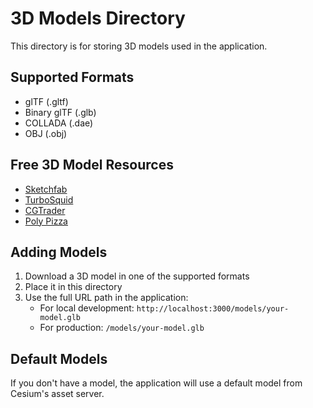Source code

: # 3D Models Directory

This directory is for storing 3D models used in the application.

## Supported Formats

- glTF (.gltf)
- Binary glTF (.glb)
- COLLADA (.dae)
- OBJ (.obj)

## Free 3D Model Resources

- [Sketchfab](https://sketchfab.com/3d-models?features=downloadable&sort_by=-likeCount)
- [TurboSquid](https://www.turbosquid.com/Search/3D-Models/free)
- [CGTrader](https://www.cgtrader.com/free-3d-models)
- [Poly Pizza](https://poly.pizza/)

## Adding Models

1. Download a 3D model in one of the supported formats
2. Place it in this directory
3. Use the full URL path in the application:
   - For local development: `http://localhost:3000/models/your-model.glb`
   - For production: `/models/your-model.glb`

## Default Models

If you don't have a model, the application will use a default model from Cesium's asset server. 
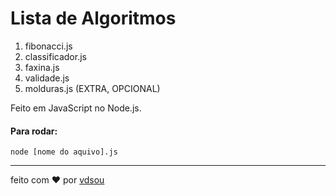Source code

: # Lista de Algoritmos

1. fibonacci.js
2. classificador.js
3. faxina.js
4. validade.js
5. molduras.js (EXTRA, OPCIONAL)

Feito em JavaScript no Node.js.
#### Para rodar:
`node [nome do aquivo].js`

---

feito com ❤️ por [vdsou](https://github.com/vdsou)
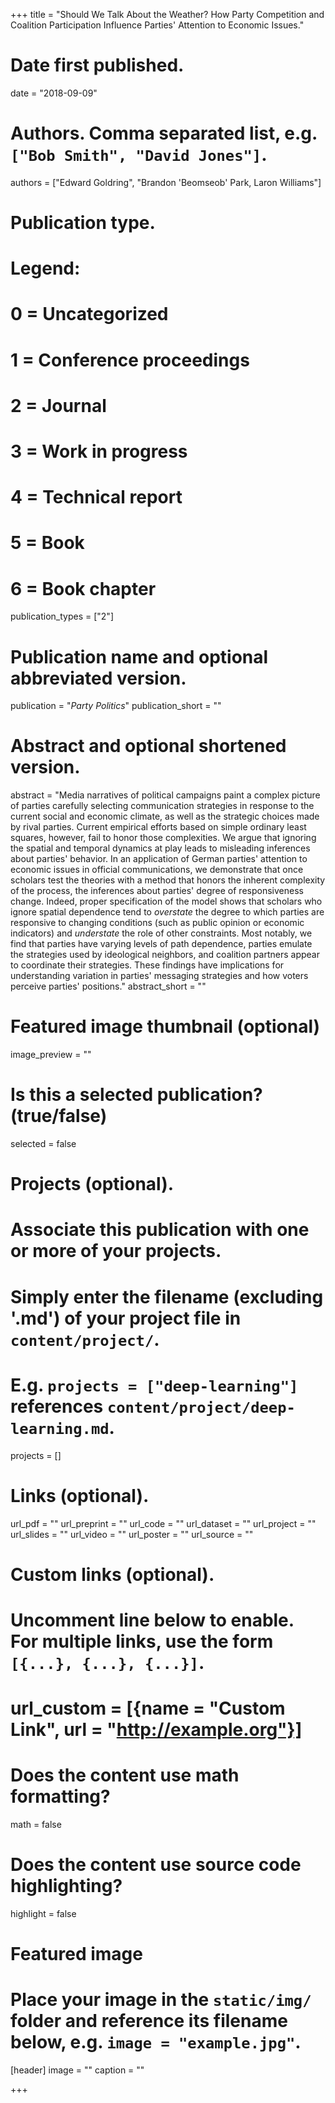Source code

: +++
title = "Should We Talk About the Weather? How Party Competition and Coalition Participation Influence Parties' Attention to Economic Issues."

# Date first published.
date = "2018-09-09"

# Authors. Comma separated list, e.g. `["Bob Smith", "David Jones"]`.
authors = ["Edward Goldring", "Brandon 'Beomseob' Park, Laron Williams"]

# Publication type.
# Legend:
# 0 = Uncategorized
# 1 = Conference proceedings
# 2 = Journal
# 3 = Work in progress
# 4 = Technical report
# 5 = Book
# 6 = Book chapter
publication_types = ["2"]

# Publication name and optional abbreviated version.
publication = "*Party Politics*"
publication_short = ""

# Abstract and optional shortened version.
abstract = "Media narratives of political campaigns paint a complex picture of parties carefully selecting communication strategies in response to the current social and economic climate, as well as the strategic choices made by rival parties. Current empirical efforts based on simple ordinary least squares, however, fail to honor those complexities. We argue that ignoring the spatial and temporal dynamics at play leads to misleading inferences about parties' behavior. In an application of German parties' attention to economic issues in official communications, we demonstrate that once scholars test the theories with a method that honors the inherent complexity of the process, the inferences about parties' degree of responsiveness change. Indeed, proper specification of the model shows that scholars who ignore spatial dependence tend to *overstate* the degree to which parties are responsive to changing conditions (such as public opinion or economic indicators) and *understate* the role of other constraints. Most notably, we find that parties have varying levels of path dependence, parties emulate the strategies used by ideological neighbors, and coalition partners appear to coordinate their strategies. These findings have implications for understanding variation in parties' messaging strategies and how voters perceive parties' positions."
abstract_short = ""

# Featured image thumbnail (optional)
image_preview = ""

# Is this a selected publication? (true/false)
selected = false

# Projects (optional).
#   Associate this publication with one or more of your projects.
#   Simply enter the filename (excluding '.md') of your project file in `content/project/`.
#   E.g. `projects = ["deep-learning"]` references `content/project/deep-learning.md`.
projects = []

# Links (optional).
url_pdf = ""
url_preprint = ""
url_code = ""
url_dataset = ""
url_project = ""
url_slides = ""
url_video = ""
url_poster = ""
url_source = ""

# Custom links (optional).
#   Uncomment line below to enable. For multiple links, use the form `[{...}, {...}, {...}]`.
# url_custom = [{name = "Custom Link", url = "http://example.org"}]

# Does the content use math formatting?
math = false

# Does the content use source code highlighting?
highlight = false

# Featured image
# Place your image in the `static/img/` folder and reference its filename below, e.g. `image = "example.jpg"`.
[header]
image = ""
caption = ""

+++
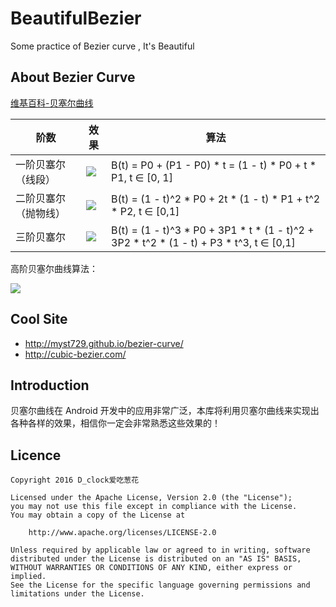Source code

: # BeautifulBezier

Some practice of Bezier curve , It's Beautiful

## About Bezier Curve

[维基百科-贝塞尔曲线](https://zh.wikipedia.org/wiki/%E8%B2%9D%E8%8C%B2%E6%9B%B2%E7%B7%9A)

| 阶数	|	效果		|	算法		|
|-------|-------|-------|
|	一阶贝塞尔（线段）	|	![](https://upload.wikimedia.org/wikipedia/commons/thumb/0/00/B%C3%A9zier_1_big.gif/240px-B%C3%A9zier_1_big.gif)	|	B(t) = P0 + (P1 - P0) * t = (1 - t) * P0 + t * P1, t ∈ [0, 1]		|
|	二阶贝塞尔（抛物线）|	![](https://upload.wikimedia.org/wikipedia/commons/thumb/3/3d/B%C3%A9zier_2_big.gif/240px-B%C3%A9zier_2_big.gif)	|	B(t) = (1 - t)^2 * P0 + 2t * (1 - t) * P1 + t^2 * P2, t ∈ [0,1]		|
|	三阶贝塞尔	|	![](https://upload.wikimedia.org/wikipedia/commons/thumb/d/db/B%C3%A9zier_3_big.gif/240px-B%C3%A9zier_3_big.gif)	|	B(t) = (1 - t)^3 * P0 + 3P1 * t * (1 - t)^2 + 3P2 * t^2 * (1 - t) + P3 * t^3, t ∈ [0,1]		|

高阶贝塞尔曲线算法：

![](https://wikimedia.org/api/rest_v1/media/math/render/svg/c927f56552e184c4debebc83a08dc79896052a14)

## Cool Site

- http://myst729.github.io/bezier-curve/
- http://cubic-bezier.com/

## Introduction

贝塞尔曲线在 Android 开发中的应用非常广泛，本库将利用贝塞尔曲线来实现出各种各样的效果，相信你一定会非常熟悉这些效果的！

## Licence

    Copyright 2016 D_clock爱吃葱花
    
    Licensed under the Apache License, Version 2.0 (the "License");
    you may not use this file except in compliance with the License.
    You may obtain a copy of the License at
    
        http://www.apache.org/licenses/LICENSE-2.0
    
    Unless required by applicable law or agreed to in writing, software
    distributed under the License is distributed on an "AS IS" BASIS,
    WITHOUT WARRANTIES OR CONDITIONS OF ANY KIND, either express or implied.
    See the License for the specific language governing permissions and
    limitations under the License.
* * * * *
## TASK OBJECTIVE
When you copy the records above, keep every word exact but leave out the pictures.

## PROBLEM SOLUTION
Source code

: # 3D Models Directory

This directory is for storing 3D models used in the application.

## Supported Formats

- glTF (.gltf)
- Binary glTF (.glb)
- COLLADA (.dae)
- OBJ (.obj)

## Free 3D Model Resources

- [Sketchfab](https://sketchfab.com/3d-models?features=downloadable&sort_by=-likeCount)
- [TurboSquid](https://www.turbosquid.com/Search/3D-Models/free)
- [CGTrader](https://www.cgtrader.com/free-3d-models)
- [Poly Pizza](https://poly.pizza/)

## Adding Models

1. Download a 3D model in one of the supported formats
2. Place it in this directory
3. Use the full URL path in the application:
   - For local development: `http://localhost:3000/models/your-model.glb`
   - For production: `/models/your-model.glb`

## Default Models

If you don't have a model, the application will use a default model from Cesium's asset server. 
Source code

: # Lista de Algoritmos

1. fibonacci.js
2. classificador.js
3. faxina.js
4. validade.js
5. molduras.js (EXTRA, OPCIONAL)

Feito em JavaScript no Node.js.
#### Para rodar:
`node [nome do aquivo].js`

---

feito com ❤️ por [vdsou](https://github.com/vdsou)
Source code

: +++
title = "Should We Talk About the Weather? How Party Competition and Coalition Participation Influence Parties' Attention to Economic Issues."

# Date first published.
date = "2018-09-09"

# Authors. Comma separated list, e.g. `["Bob Smith", "David Jones"]`.
authors = ["Edward Goldring", "Brandon 'Beomseob' Park, Laron Williams"]

# Publication type.
# Legend:
# 0 = Uncategorized
# 1 = Conference proceedings
# 2 = Journal
# 3 = Work in progress
# 4 = Technical report
# 5 = Book
# 6 = Book chapter
publication_types = ["2"]

# Publication name and optional abbreviated version.
publication = "*Party Politics*"
publication_short = ""

# Abstract and optional shortened version.
abstract = "Media narratives of political campaigns paint a complex picture of parties carefully selecting communication strategies in response to the current social and economic climate, as well as the strategic choices made by rival parties. Current empirical efforts based on simple ordinary least squares, however, fail to honor those complexities. We argue that ignoring the spatial and temporal dynamics at play leads to misleading inferences about parties' behavior. In an application of German parties' attention to economic issues in official communications, we demonstrate that once scholars test the theories with a method that honors the inherent complexity of the process, the inferences about parties' degree of responsiveness change. Indeed, proper specification of the model shows that scholars who ignore spatial dependence tend to *overstate* the degree to which parties are responsive to changing conditions (such as public opinion or economic indicators) and *understate* the role of other constraints. Most notably, we find that parties have varying levels of path dependence, parties emulate the strategies used by ideological neighbors, and coalition partners appear to coordinate their strategies. These findings have implications for understanding variation in parties' messaging strategies and how voters perceive parties' positions."
abstract_short = ""

# Featured image thumbnail (optional)
image_preview = ""

# Is this a selected publication? (true/false)
selected = false

# Projects (optional).
#   Associate this publication with one or more of your projects.
#   Simply enter the filename (excluding '.md') of your project file in `content/project/`.
#   E.g. `projects = ["deep-learning"]` references `content/project/deep-learning.md`.
projects = []

# Links (optional).
url_pdf = ""
url_preprint = ""
url_code = ""
url_dataset = ""
url_project = ""
url_slides = ""
url_video = ""
url_poster = ""
url_source = ""

# Custom links (optional).
#   Uncomment line below to enable. For multiple links, use the form `[{...}, {...}, {...}]`.
# url_custom = [{name = "Custom Link", url = "http://example.org"}]

# Does the content use math formatting?
math = false

# Does the content use source code highlighting?
highlight = false

# Featured image
# Place your image in the `static/img/` folder and reference its filename below, e.g. `image = "example.jpg"`.
[header]
image = ""
caption = ""

+++
Source code

: # BeautifulBezier

Some practice of Bezier curve , It's Beautiful

## About Bezier Curve

[维基百科-贝塞尔曲线](https://zh.wikipedia.org/wiki/%E8%B2%9D%E8%8C%B2%E6%9B%B2%E7%B7%9A)

| 阶数	|	效果		|	算法		|
|-------|-------|-------|
|	一阶贝塞尔（线段）	|	![](https://upload.wikimedia.org/wikipedia/commons/thumb/0/00/B%C3%A9zier_1_big.gif/240px-B%C3%A9zier_1_big.gif)	|	B(t) = P0 + (P1 - P0) * t = (1 - t) * P0 + t * P1, t ∈ [0, 1]		|
|	二阶贝塞尔（抛物线）|	![](https://upload.wikimedia.org/wikipedia/commons/thumb/3/3d/B%C3%A9zier_2_big.gif/240px-B%C3%A9zier_2_big.gif)	|	B(t) = (1 - t)^2 * P0 + 2t * (1 - t) * P1 + t^2 * P2, t ∈ [0,1]		|
|	三阶贝塞尔	|	![](https://upload.wikimedia.org/wikipedia/commons/thumb/d/db/B%C3%A9zier_3_big.gif/240px-B%C3%A9zier_3_big.gif)	|	B(t) = (1 - t)^3 * P0 + 3P1 * t * (1 - t)^2 + 3P2 * t^2 * (1 - t) + P3 * t^3, t ∈ [0,1]		|

高阶贝塞尔曲线算法：

![](https://wikimedia.org/api/rest_v1/media/math/render/svg/c927f56552e184c4debebc83a08dc79896052a14)

## Cool Site

- http://myst729.github.io/bezier-curve/
- http://cubic-bezier.com/

## Introduction

贝塞尔曲线在 Android 开发中的应用非常广泛，本库将利用贝塞尔曲线来实现出各种各样的效果，相信你一定会非常熟悉这些效果的！

## Licence

    Copyright 2016 D_clock爱吃葱花
    
    Licensed under the Apache License, Version 2.0 (the "License");
    you may not use this file except in compliance with the License.
    You may obtain a copy of the License at
    
        http://www.apache.org/licenses/LICENSE-2.0
    
    Unless required by applicable law or agreed to in writing, software
    distributed under the License is distributed on an "AS IS" BASIS,
    WITHOUT WARRANTIES OR CONDITIONS OF ANY KIND, either express or implied.
    See the License for the specific language governing permissions and
    limitations under the License.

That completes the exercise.